A freeze-frame of Charlotte's--and America's--civil rights history
I am so disappointed that some teachers and the principal did not come out and escort her into class and at least supervise so that the ugliness would have been sharply curtailed.They could have made a significant difference in how she was treated once in school too. How differently it could have gone!
As powerful today, maybe even more so, than the day you first wrote this, Tommy.
This is the epitome of strength and power of black and brown women seen across the globe. Love her.
This story makes me weep...but it is so beautifully written I feel as though I was there. I hope you won an award for this! Baby steps and kudos to those who bravely took them!

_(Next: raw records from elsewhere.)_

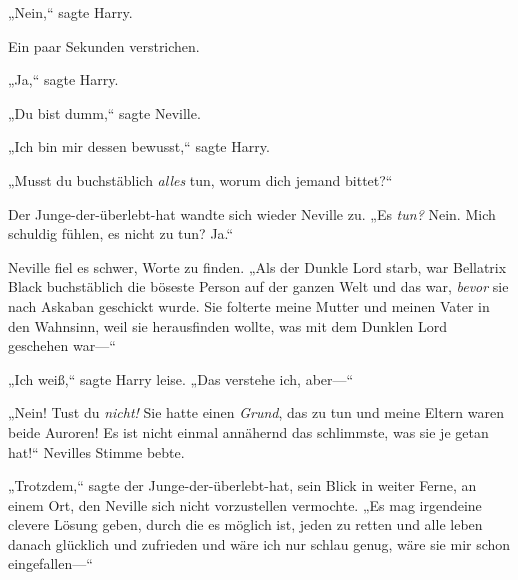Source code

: „Nein,“ sagte Harry.

Ein paar Sekunden verstrichen.

„Ja,“ sagte Harry.

„Du bist dumm,“ sagte Neville.

„Ich bin mir dessen bewusst,“ sagte Harry.

„Musst du buchstäblich \emph{alles} tun, worum dich jemand bittet?“

Der Junge-der-überlebt-hat wandte sich wieder Neville zu. „Es \emph{tun?} Nein. Mich schuldig fühlen, es nicht zu tun? Ja.“

Neville fiel es schwer, Worte zu finden. „Als der Dunkle Lord starb, war Bellatrix Black buchstäblich die böseste Person auf der ganzen Welt und das war, \emph{bevor} sie nach Askaban geschickt wurde. Sie folterte meine Mutter und meinen Vater in den Wahnsinn, weil sie herausfinden wollte, was mit dem Dunklen Lord geschehen war—“

„Ich weiß,“ sagte Harry leise. „Das verstehe ich, aber—“

„Nein! Tust du \emph{nicht!} Sie hatte einen \emph{Grund}, das zu tun und meine Eltern waren beide Auroren! Es ist nicht einmal annähernd das schlimmste, was sie je getan hat!“ Nevilles Stimme bebte.

„Trotzdem,“ sagte der Junge-der-überlebt-hat, sein Blick in weiter Ferne, an einem Ort, den Neville sich nicht vorzustellen vermochte. „Es mag irgendeine clevere Lösung geben, durch die es möglich ist, jeden zu retten und alle leben danach glücklich und zufrieden und wäre ich nur schlau genug, wäre sie mir schon eingefallen—“

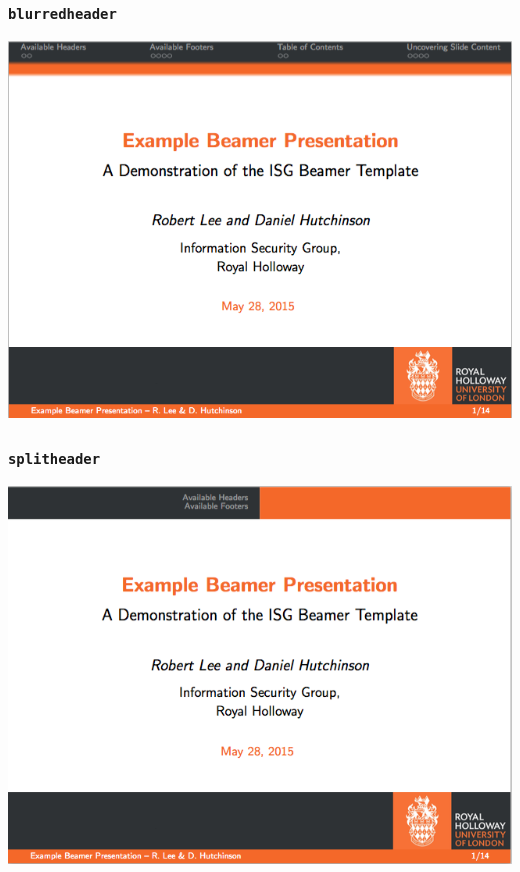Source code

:\documentclass{beamer}
\begin{document}
\begin{frame}\frametitle{\texttt{blurredheader}}
\begin{center}
	\includegraphics[scale=0.4]{graphics/blurredheader.png}
\end{center}
\end{frame}

\begin{frame}\frametitle{\texttt{splitheader}}
\begin{center}
	\includegraphics[scale=0.4]{graphics/splitheader.png}
\end{center}
\end{frame}
\end{document}
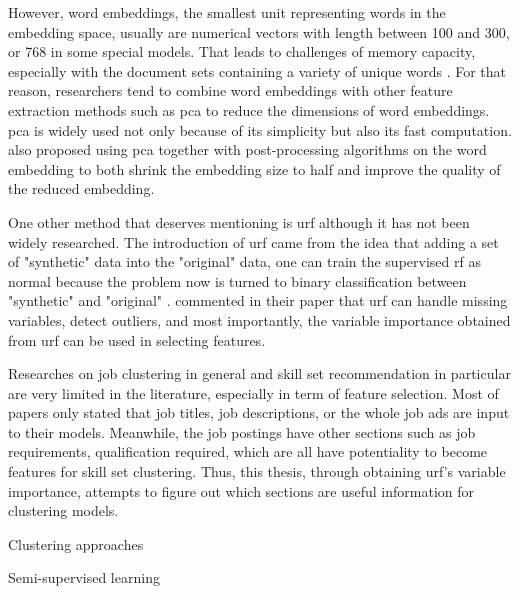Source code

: \documentclass[a4paper,man,floatsintext,natbib,noextraspace]{apa6}
\makeatletter
\renewcommand{\subsection}{\@startsection{subsection}{2}
  {\z@}
  {\b@level@two@skip}
  {\e@level@two@skip}
  {\normalfont\normalsize\bfseries}}
\renewcommand{\subsubsection}{\@startsection{subsubsection}{3}
  {\z@}
  {\b@level@two@skip}
  {\e@level@two@skip}
  {\normalfont\normalsize\bfseries\itshape}}
\makeatother
\begin{document}
However, word embeddings, the smallest unit representing words in the embedding space, usually are numerical vectors with length between 100 and 300, or 768 in some special models. That leads to challenges of memory capacity, especially with the document sets containing a variety of unique words \citep{raunakEffectiveDimensionalityReduction2019}. For that reason, researchers tend to combine word embeddings with other feature extraction methods such as \gls{pca} to reduce the dimensions of word embeddings. \gls{pca} is widely used not only because of its simplicity but also its fast computation. \cite{raunakEffectiveDimensionalityReduction2019} also proposed using \gls{pca} together with post-processing algorithms on the word embedding to both shrink the embedding size to half and improve the quality of the reduced embedding.

One other method that deserves mentioning is \gls{urf} although it has not been widely researched. The introduction of \gls{urf} came from the idea that adding a set of "synthetic" data into the "original" data, one can train the supervised \gls{rf} as normal because the problem now is turned to binary classification between "synthetic" and "original" \citep[as cited in \citealp{shiUnsupervisedLearningRandom2006}]{breimanRandomForests2001}. \cite{elghazelUnsupervisedFeatureSelection2015} commented in their paper that \gls{urf} can handle missing variables, detect outliers, and most importantly, the variable importance obtained from \gls{urf} can be used in selecting features.

Researches on job clustering in general and skill set recommendation in particular are very limited in the literature, especially in term of feature selection. Most of papers only stated that job titles, job descriptions, or the whole job ads are input to their models. Meanwhile, the job postings have other sections such as job requirements, qualification required, which are all have potentiality to become features for skill set clustering. Thus, this thesis, through obtaining \gls{urf}'s variable importance, attempts to figure out which sections are useful information for clustering models.

\subsection{Clustering approaches}

\subsubsection{Semi-supervised learning}
\end{document}
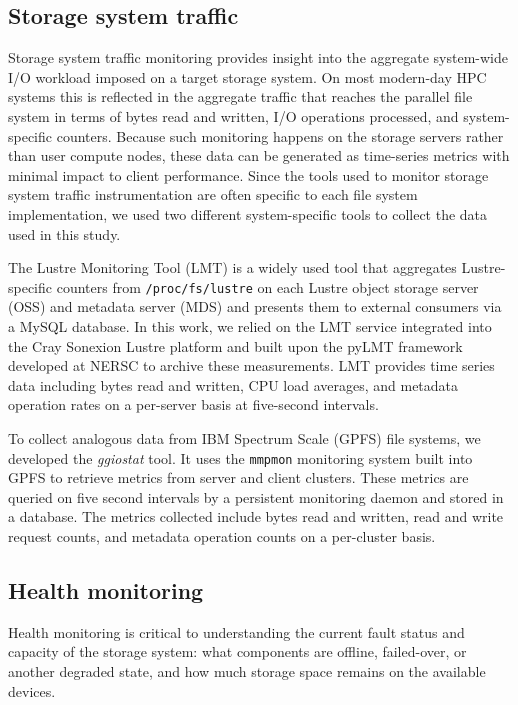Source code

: \subsection{Storage system traffic} \label{sec:methods/storagesystraffic}

Storage system traffic monitoring provides insight into the aggregate system-wide I/O workload imposed on a target storage system.
On most modern-day HPC systems this is reflected in the aggregate traffic that reaches the parallel file system in terms of bytes read and written, I/O operations processed, and system-specific counters.
Because such monitoring happens on the storage servers rather than user compute nodes, these data can be generated as time-series metrics with minimal impact to client performance.
Since the tools used to monitor storage system traffic instrumentation are often specific to each file system implementation, we used two different system-specific tools to collect the data used in this study.

\label{sec:methods/lmt}
The Lustre Monitoring Tool (LMT) is a widely used tool that aggregates Lustre-specific counters from \texttt{/proc/fs/lustre} on each Lustre object storage server (OSS) and metadata server (MDS) and presents them to external consumers via a MySQL database.
In this work, we relied on the LMT service integrated into the Cray Sonexion Lustre platform \cite{Keopp2014} and built upon the pyLMT framework developed at NERSC \cite{Uselton2009} to archive these measurements.
LMT provides time series data including bytes read and written, CPU load averages, and metadata operation rates on a per-server basis at five-second intervals.

\label{sec:methods/ggiostat}
To collect analogous data from IBM Spectrum Scale (GPFS) file systems, we developed the \emph{ggiostat} tool.
It uses the \texttt{mmpmon} monitoring system built into GPFS to retrieve metrics from server and client clusters.
These metrics are queried on five second intervals by a persistent monitoring daemon and stored in a database.
The metrics collected include bytes read and written, read and write request counts, and metadata operation counts on a per-cluster basis.

\subsection{Health monitoring} \label{sec:methods/health}

Health monitoring is critical to understanding the current fault status and capacity of the
storage system: what components are offline, failed-over, or another degraded state, and how much storage space remains on the available devices.

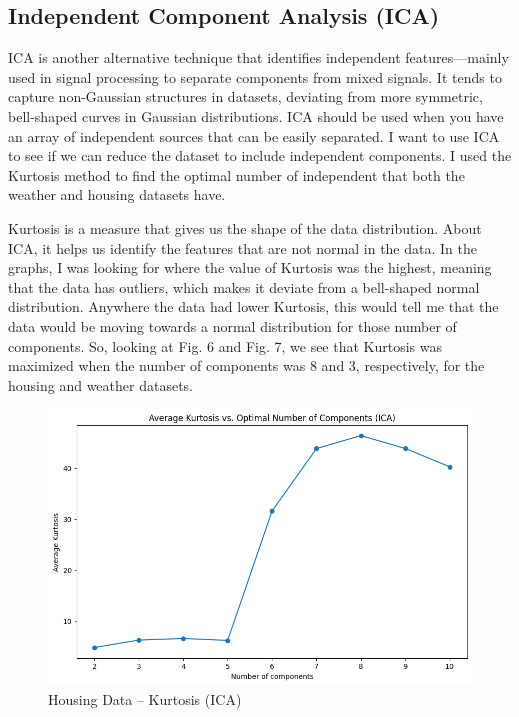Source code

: \documentclass[conference]{IEEEtran}
\begin{document}
\subsection{Independent Component Analysis (ICA)}
\par ICA is another alternative technique that identifies independent features—mainly used in signal processing to separate components from mixed signals. It tends to capture non-Gaussian structures in datasets, deviating from more symmetric, bell-shaped curves in Gaussian distributions. ICA should be used when you have an array of independent sources that can be easily separated. I want to use ICA to see if we can reduce the dataset to include independent components. I used the Kurtosis method to find the optimal number of independent that both the weather and housing datasets have. 
\par Kurtosis is a measure that gives us the shape of the data distribution. About ICA, it helps us identify the features that are not normal in the data. In the graphs, I was looking for where the value of Kurtosis was the highest, meaning that the data has outliers, which makes it deviate from a bell-shaped normal distribution. Anywhere the data had lower Kurtosis, this would tell me that the data would be moving towards a normal distribution for those number of components. So, looking at Fig. 6 and Fig. 7, we see that Kurtosis was maximized when the number of components was 8 and 3, respectively, for the housing and weather datasets. 
\begin{figure}
    \centering
    \includegraphics[width=0.9\linewidth]{figures//housing_figures/step_2b.png}
    \caption{Housing Data -- Kurtosis (ICA)}
    \label{fig:6_housing_kurtosis
}
\end{figure}
\end{document}
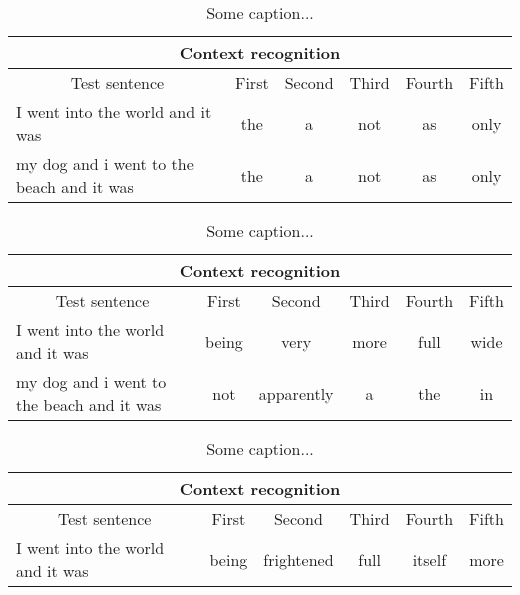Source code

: \vspace{-1cm}
\begin{table}[H]
\centering
\caption{Some caption...}
{\scriptsize
\begin{tabular}{ |p{}|c|c|c|c|c| }
	\hline
	\multicolumn{6}{|c|}{Context recognition} \\
	\hline
	\multicolumn{1}{|c|}{Test sentence} & First & Second & Third & Fourth & Fifth\\
	\hline
	I went into the world and it was & the & a & not & as & only \\
	\hline
	my dog and i went to the beach and it was & the & a & not & as & only \\
	\hline
\end{tabular}
}
\end{table}

\vspace{-1cm}
\begin{table}[H]
\centering
\caption{Some caption...}
{\scriptsize
\begin{tabular}{ |p{}|c|c|c|c|c| }
	\hline
	\multicolumn{6}{|c|}{Context recognition} \\
	\hline
	\multicolumn{1}{|c|}{Test sentence} & First & Second & Third & Fourth & Fifth\\
	\hline
	I went into the world and it was & being & very & more & full & wide \\
	\hline
	my dog and i went to the beach and it was & not & apparently & a & the & in \\
	\hline
\end{tabular}
}
\end{table}

\vspace{-1cm}
\begin{table}[H]
\centering
\caption{Some caption...}
{\scriptsize
\begin{tabular}{ |p{}|c|c|c|c|c| }
	\hline
	\multicolumn{6}{|c|}{Context recognition} \\
	\hline
	\multicolumn{1}{|c|}{Test sentence} & First & Second & Third & Fourth & Fifth\\
	\hline
	I went into the world and it was & being & frightened & full & itself & more \\
	\hline
\end{tabular}
}
\end{table}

I thought this was beautifully written, Tommy. I've tried to explain this era to my 25-year old daughter, who, although empathetic and outraged by inequity, has trouble fully grasping what Jim Crow and his many cousins were like. A classic case of, "You hadda be there!" I was only 10 years younger than Dot was at the time and only tangentially aware of these things - there was no robust national source for news yet. But soon enough we could all see it, every night in black-and-white (pun intended), see the water hoses and dogs, hear the brave singing and see the impassive willingness to suffer blows and not return them. To see the rapid rise of moral authority on one side and the cratering of any claim to decent on the other. It was a time!